In that respect, the funnel can be a helpful visualization tool. For the most part, though? It’s killing your chance to build trusted relationships with your audience, and keeping the functions of your business from working in concert with each other. I have three main reasons why that is.
The funnel splits the functions of marketing and sales
It’s something I hear all the time from my clients: that they have no idea what’s going on in other departments of the same company (sometimes, what’s going on in the same department – but that’s another article). This is totally symptomatic of the funnel, because certain stages of it are owned by certain departments. Discovery is for marketing, consideration is for sales, and with the proliferation of e-commerce, shopping increasingly goes to digital.

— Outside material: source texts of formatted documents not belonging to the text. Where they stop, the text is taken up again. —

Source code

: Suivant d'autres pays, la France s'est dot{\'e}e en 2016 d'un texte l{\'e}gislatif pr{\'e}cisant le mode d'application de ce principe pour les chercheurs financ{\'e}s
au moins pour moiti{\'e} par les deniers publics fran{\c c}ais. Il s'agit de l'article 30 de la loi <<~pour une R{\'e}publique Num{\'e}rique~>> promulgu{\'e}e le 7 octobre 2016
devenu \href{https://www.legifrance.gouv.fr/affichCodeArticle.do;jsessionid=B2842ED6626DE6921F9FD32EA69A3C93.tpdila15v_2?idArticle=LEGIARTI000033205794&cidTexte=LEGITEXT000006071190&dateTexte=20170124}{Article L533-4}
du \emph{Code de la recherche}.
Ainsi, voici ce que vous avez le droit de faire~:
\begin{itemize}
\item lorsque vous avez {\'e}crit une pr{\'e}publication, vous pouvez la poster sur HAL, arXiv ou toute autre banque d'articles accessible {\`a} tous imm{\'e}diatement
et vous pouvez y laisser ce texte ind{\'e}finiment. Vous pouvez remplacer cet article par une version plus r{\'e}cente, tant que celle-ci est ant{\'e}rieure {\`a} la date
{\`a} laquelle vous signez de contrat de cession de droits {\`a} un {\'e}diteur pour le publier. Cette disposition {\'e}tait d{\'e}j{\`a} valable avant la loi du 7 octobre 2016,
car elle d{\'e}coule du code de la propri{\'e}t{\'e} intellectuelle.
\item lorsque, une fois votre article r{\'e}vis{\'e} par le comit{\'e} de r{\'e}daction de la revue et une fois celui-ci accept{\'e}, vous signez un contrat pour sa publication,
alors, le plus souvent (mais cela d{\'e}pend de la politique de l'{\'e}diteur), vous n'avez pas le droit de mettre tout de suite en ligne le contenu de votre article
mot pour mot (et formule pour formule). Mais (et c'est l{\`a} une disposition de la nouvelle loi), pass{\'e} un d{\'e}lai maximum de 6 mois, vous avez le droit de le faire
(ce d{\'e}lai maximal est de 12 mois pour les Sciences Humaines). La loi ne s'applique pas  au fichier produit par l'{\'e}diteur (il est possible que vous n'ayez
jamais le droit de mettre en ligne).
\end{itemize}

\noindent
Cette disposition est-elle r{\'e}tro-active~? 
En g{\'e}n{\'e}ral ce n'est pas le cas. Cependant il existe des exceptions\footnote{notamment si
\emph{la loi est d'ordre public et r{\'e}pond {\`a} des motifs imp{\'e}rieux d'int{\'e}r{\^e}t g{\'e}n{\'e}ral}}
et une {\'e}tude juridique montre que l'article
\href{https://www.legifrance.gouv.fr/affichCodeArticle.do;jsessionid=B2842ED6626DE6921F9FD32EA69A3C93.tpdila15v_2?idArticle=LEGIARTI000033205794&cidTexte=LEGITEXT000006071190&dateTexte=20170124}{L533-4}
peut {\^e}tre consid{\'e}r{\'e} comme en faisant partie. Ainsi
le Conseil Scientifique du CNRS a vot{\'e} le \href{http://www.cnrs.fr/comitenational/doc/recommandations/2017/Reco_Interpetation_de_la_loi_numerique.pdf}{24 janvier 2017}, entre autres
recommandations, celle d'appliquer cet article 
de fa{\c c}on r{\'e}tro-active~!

Really great marketing should continue on all through a customer’s journey with your brand and products. But that can’t happen if every customer interaction is managed by a different team.
The funnel leaves a bad taste in your audience’s mouth
If you feel like you’re not sure what other departments are up to, imagine what that does for your customer’s experience. Being pushed towards a buy button by a relay of incongruous messaging doesn’t inspire warm and fuzzy feelings about your brand. The “in or out” mentality of the funnel doesn’t allow for long-term, naturally-developing relationships between your audience and your company.
Moreover, audiences don’t “get sold” anymore – they do their own research and comparisons to make a decision to buy. Instead of forcing them to a conclusion, you should be helping them towards an educated decision.
It’s literally a hundred years old
Believe it or not, the first mention of the funnel was in 1924, in a book called Bond Salesmanship by William W. Townsend. Here’s the quotation:
“The salesman should visualize his whole problem of developing the sales steps as the forcing by compression of a broad and general concept of facts through a funnel which produces the specific and favorable consideration of one fact. The process is continually from the general to the specific, and the visualizing of the funnel has helped many salesmen to lead a customer from Attention to Interest, and beyond.”
Many of the funnel’s problems are right here: “forcing” people through sales steps toward purchasing. “One fact” – versus many – of why someone would purchase your products and services. Even describing developing your steps to sale as a “problem” makes me wonder why you’d want to be in business in the first place. We should always think of working with our customers as a privilege, not a problem.